▶ [Assignment]: Among the lines below, some may contain the string "смежности". Say how many do, and give nothing besides the number.
-=-=-=-=-
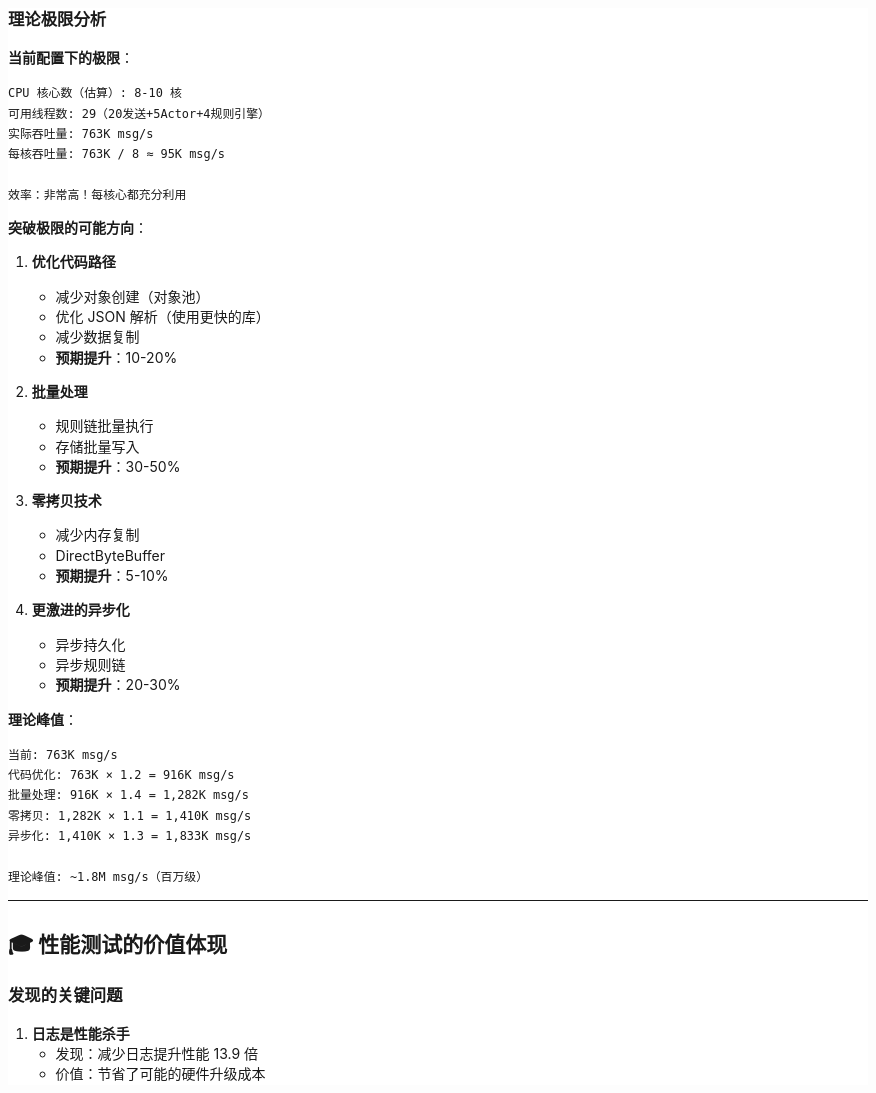 ### 理论极限分析

**当前配置下的极限**：
```
CPU 核心数（估算）: 8-10 核
可用线程数: 29（20发送+5Actor+4规则引擎）
实际吞吐量: 763K msg/s
每核吞吐量: 763K / 8 ≈ 95K msg/s

效率：非常高！每核心都充分利用
```

**突破极限的可能方向**：

1. **优化代码路径**
   - 减少对象创建（对象池）
   - 优化 JSON 解析（使用更快的库）
   - 减少数据复制
   - **预期提升**：10-20%

2. **批量处理**
   - 规则链批量执行
   - 存储批量写入
   - **预期提升**：30-50%

3. **零拷贝技术**
   - 减少内存复制
   - DirectByteBuffer
   - **预期提升**：5-10%

4. **更激进的异步化**
   - 异步持久化
   - 异步规则链
   - **预期提升**：20-30%

**理论峰值**：
```
当前: 763K msg/s
代码优化: 763K × 1.2 = 916K msg/s
批量处理: 916K × 1.4 = 1,282K msg/s
零拷贝: 1,282K × 1.1 = 1,410K msg/s
异步化: 1,410K × 1.3 = 1,833K msg/s

理论峰值: ~1.8M msg/s（百万级）
```

---

## 🎓 性能测试的价值体现

### 发现的关键问题

1. **日志是性能杀手**
   - 发现：减少日志提升性能 13.9 倍
   - 价值：节省了可能的硬件升级成本
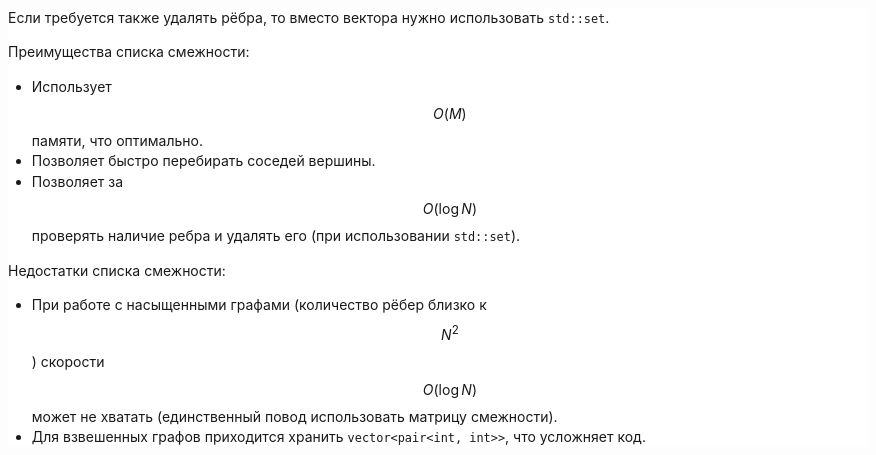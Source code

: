 
Если требуется также удалять рёбра, то вместо вектора нужно использовать
`std::set`.

Преимущества списка смежности:

- Использует $$O(M)$$ памяти, что оптимально.
- Позволяет быстро перебирать соседей вершины.
- Позволяет за $$O(\log N)$$ проверять наличие ребра и удалять его (при использовании <code>std::set</code>).


Недостатки списка смежности:

- При работе с насыщенными графами (количество рёбер близко к $$N^2$$)
    скорости $$O(\log N)$$ может не хватать (единственный повод использовать матрицу смежности).
- Для взвешенных графов приходится хранить <code>vector<pair<int, int>></code>, что
    усложняет код.

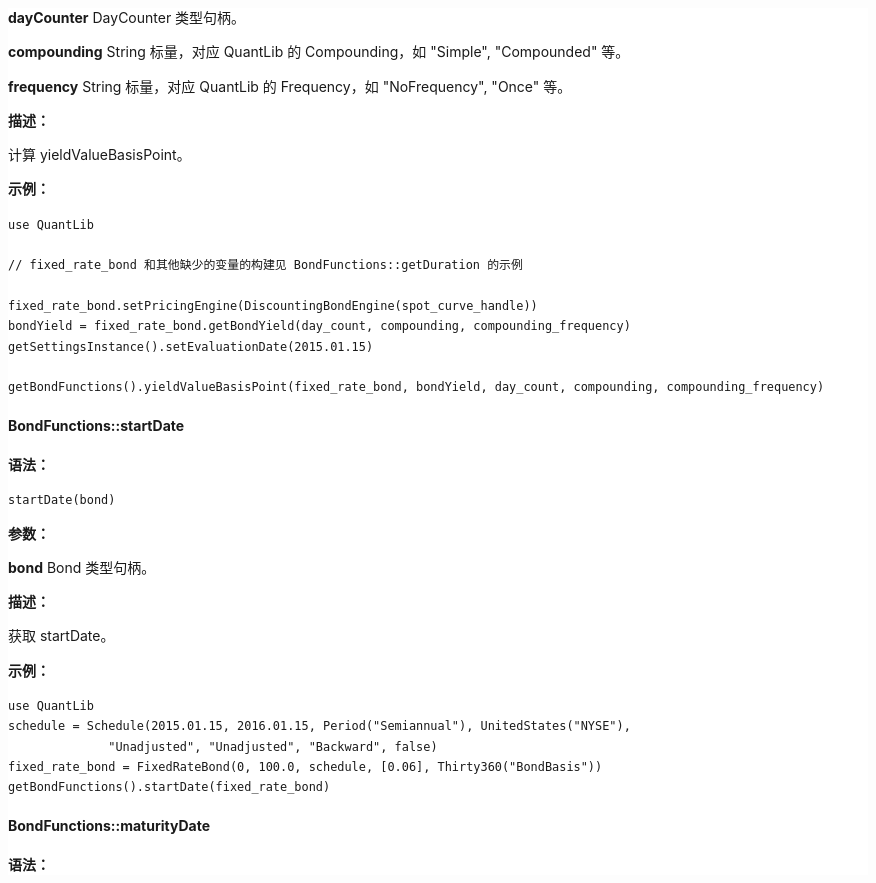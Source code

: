 **dayCounter** DayCounter
类型句柄。

**compounding** String 标量，对应 QuantLib 的 Compounding，如
"Simple", "Compounded" 等。

**frequency** String 标量，对应 QuantLib 的
Frequency，如 "NoFrequency", "Once" 等。

**描述：**

计算
yieldValueBasisPoint。

**示例：**

```
use QuantLib

// fixed_rate_bond 和其他缺少的变量的构建见 BondFunctions::getDuration 的示例

fixed_rate_bond.setPricingEngine(DiscountingBondEngine(spot_curve_handle))
bondYield = fixed_rate_bond.getBondYield(day_count, compounding, compounding_frequency)
getSettingsInstance().setEvaluationDate(2015.01.15)

getBondFunctions().yieldValueBasisPoint(fixed_rate_bond, bondYield, day_count, compounding, compounding_frequency)
```

#### BondFunctions::startDate

**语法：**

`startDate(bond)`

**参数：**

**bond**
Bond 类型句柄。

**描述：**

获取
startDate。

**示例：**

```
use QuantLib
schedule = Schedule(2015.01.15, 2016.01.15, Period("Semiannual"), UnitedStates("NYSE"),
              "Unadjusted", "Unadjusted", "Backward", false)
fixed_rate_bond = FixedRateBond(0, 100.0, schedule, [0.06], Thirty360("BondBasis"))
getBondFunctions().startDate(fixed_rate_bond)
```

#### BondFunctions::maturityDate

**语法：**
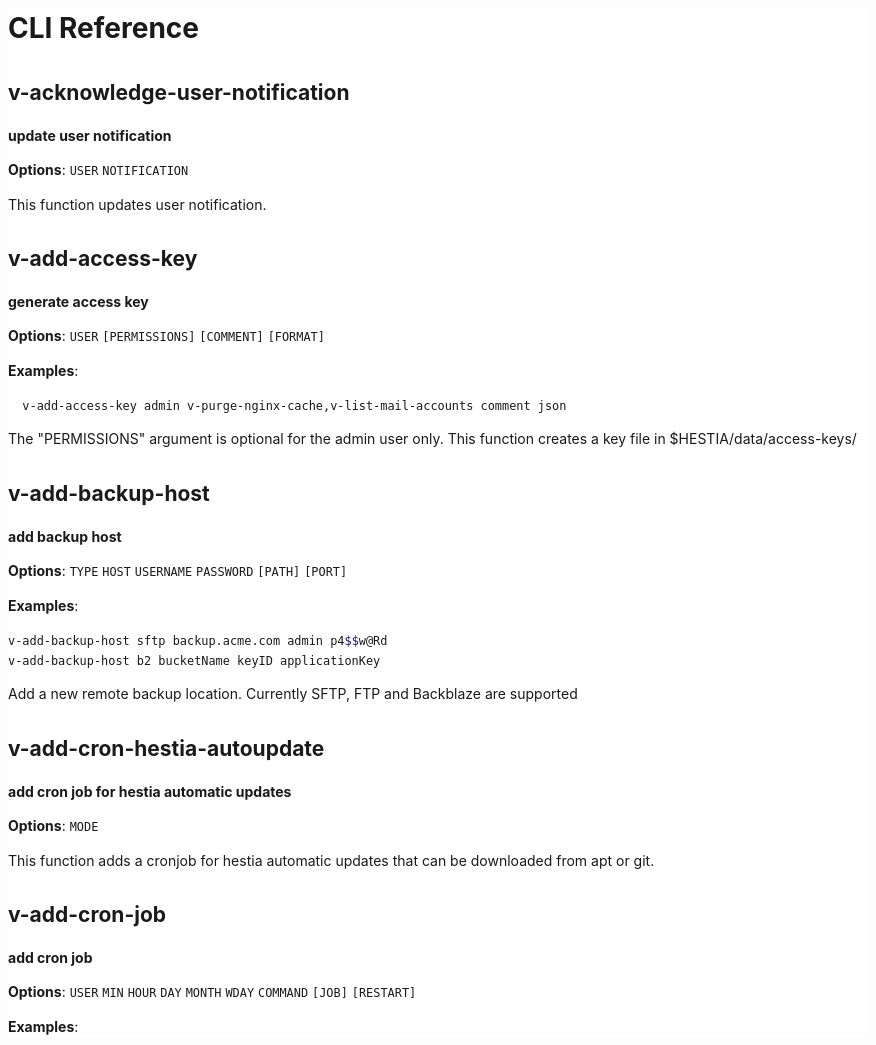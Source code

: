 # CLI Reference

## v-acknowledge-user-notification

**update user notification**

**Options**: `USER` `NOTIFICATION`

This function updates user notification.

## v-add-access-key

**generate access key**

**Options**: `USER` `[PERMISSIONS]` `[COMMENT]` `[FORMAT]`

**Examples**:

```sh
  v-add-access-key admin v-purge-nginx-cache,v-list-mail-accounts comment json
```

The "PERMISSIONS" argument is optional for the admin user only. This function creates a key file in $HESTIA/data/access-keys/

## v-add-backup-host

**add backup host**

**Options**: `TYPE` `HOST` `USERNAME` `PASSWORD` `[PATH]` `[PORT]`

**Examples**:

```sh
v-add-backup-host sftp backup.acme.com admin p4$$w@Rd
v-add-backup-host b2 bucketName keyID applicationKey
```

Add a new remote backup location. Currently SFTP, FTP and Backblaze are supported

## v-add-cron-hestia-autoupdate

**add cron job for hestia automatic updates**

**Options**: `MODE`

This function adds a cronjob for hestia automatic updates that can be downloaded from apt or git.

## v-add-cron-job

**add cron job**

**Options**: `USER` `MIN` `HOUR` `DAY` `MONTH` `WDAY` `COMMAND` `[JOB]` `[RESTART]`

**Examples**:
-=-=-=-=-
▶ [Solution]: 3